* Records excerpted from a collection *
• • • • •

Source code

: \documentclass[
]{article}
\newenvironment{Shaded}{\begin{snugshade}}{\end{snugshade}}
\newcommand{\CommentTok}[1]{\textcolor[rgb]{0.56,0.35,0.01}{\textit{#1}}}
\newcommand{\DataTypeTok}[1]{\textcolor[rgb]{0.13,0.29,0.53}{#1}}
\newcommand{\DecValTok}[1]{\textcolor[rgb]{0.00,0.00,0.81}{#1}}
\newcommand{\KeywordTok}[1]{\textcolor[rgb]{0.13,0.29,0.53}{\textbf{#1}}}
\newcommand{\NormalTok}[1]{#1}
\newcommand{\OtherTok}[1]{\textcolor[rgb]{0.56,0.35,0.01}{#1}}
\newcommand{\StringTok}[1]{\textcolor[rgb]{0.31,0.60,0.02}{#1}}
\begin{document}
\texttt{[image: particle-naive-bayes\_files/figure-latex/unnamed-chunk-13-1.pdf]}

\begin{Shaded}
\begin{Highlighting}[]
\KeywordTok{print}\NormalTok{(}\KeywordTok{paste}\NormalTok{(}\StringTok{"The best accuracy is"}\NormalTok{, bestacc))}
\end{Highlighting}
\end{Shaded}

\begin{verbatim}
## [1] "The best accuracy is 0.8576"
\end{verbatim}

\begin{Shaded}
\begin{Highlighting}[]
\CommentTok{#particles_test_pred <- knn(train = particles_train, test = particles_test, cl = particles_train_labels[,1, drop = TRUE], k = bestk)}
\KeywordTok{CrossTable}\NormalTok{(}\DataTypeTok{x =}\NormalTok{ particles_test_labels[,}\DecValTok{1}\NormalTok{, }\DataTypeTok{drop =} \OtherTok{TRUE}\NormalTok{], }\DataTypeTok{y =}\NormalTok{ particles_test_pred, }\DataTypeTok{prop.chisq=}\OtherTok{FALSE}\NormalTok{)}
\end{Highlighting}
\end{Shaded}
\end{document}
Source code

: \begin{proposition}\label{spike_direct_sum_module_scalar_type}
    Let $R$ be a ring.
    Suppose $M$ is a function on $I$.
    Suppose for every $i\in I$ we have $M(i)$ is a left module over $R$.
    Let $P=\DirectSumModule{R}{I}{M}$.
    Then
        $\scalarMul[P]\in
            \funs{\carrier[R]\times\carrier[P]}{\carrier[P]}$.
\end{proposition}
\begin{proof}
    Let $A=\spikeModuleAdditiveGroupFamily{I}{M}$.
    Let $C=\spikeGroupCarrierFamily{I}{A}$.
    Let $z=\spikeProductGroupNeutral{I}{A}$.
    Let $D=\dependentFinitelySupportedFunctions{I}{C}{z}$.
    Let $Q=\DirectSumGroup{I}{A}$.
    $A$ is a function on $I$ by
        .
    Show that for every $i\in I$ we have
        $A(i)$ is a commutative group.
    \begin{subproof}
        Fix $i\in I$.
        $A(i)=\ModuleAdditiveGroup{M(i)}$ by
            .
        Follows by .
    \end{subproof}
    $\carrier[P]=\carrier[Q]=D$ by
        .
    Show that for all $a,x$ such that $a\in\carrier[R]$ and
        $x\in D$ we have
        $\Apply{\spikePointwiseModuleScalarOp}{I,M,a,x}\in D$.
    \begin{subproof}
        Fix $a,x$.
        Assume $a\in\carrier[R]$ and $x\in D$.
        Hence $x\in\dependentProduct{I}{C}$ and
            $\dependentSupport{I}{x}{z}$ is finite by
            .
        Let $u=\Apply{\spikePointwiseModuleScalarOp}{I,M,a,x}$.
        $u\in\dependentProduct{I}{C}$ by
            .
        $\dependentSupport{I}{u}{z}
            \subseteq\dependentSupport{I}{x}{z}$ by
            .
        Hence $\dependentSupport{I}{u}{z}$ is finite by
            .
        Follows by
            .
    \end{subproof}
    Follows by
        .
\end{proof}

• • • • •

* Work to be completed *
Go through the entries and copy each line holding the string "Suppose".

* Result *
    Suppose $M$ is a function on $I$.
    Suppose for every $i\in I$ we have $M(i)$ is a left module over $R$.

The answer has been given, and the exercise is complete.